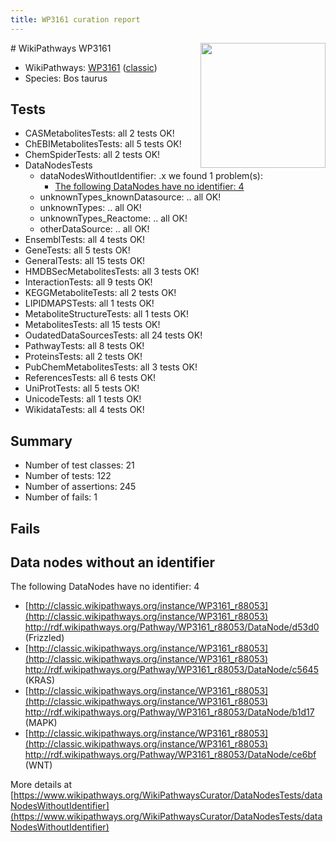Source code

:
 ```yaml
---
title: WP3161 curation report
---
```


<img style="float: right; width: 200px" src="https://upload.wikimedia.org/wikipedia/commons/thumb/8/83/Wplogo_with_text_500.png/640px-Wplogo_with_text_500.png" />
# WikiPathways WP3161

* WikiPathways: [WP3161](https://wikipathways.org/pathways/WP3161) ([classic](https://classic.wikipathways.org/instance/WP3161))
* Species: Bos taurus
## Tests
* CASMetabolitesTests: all 2 tests OK!
* ChEBIMetabolitesTests: all 5 tests OK!
* ChemSpiderTests: all 2 tests OK!
* DataNodesTests
    * dataNodesWithoutIdentifier: .x we found 1 problem(s):
        * [The following DataNodes have no identifier: 4](#d2d32fa3)
    * unknownTypes_knownDatasource: .. all OK!
    * unknownTypes: .. all OK!
    * unknownTypes_Reactome: .. all OK!
    * otherDataSource: .. all OK!
* EnsemblTests: all 4 tests OK!
* GeneTests: all 5 tests OK!
* GeneralTests: all 15 tests OK!
* HMDBSecMetabolitesTests: all 3 tests OK!
* InteractionTests: all 9 tests OK!
* KEGGMetaboliteTests: all 2 tests OK!
* LIPIDMAPSTests: all 1 tests OK!
* MetaboliteStructureTests: all 1 tests OK!
* MetabolitesTests: all 15 tests OK!
* OudatedDataSourcesTests: all 24 tests OK!
* PathwayTests: all 8 tests OK!
* ProteinsTests: all 2 tests OK!
* PubChemMetabolitesTests: all 3 tests OK!
* ReferencesTests: all 6 tests OK!
* UniProtTests: all 5 tests OK!
* UnicodeTests: all 1 tests OK!
* WikidataTests: all 4 tests OK!


## Summary

* Number of test classes: 21
* Number of tests: 122
* Number of assertions: 245
* Number of fails: 1

## Fails

<a name="d2d32fa3" />

## Data nodes without an identifier

The following DataNodes have no identifier: 4

* [http://classic.wikipathways.org/instance/WP3161_r88053](http://classic.wikipathways.org/instance/WP3161_r88053) http://rdf.wikipathways.org/Pathway/WP3161_r88053/DataNode/d53d0 (Frizzled)
* [http://classic.wikipathways.org/instance/WP3161_r88053](http://classic.wikipathways.org/instance/WP3161_r88053) http://rdf.wikipathways.org/Pathway/WP3161_r88053/DataNode/c5645 (KRAS)
* [http://classic.wikipathways.org/instance/WP3161_r88053](http://classic.wikipathways.org/instance/WP3161_r88053) http://rdf.wikipathways.org/Pathway/WP3161_r88053/DataNode/b1d17 (MAPK)
* [http://classic.wikipathways.org/instance/WP3161_r88053](http://classic.wikipathways.org/instance/WP3161_r88053) http://rdf.wikipathways.org/Pathway/WP3161_r88053/DataNode/ce6bf (WNT)


More details at [https://www.wikipathways.org/WikiPathwaysCurator/DataNodesTests/dataNodesWithoutIdentifier](https://www.wikipathways.org/WikiPathwaysCurator/DataNodesTests/dataNodesWithoutIdentifier)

.....

• Exercise details: Look through the entries above and copy each line that has "following" in it.

• Task solution:
        * [The following DataNodes have no identifier: 4](#d2d32fa3)
The following DataNodes have no identifier: 4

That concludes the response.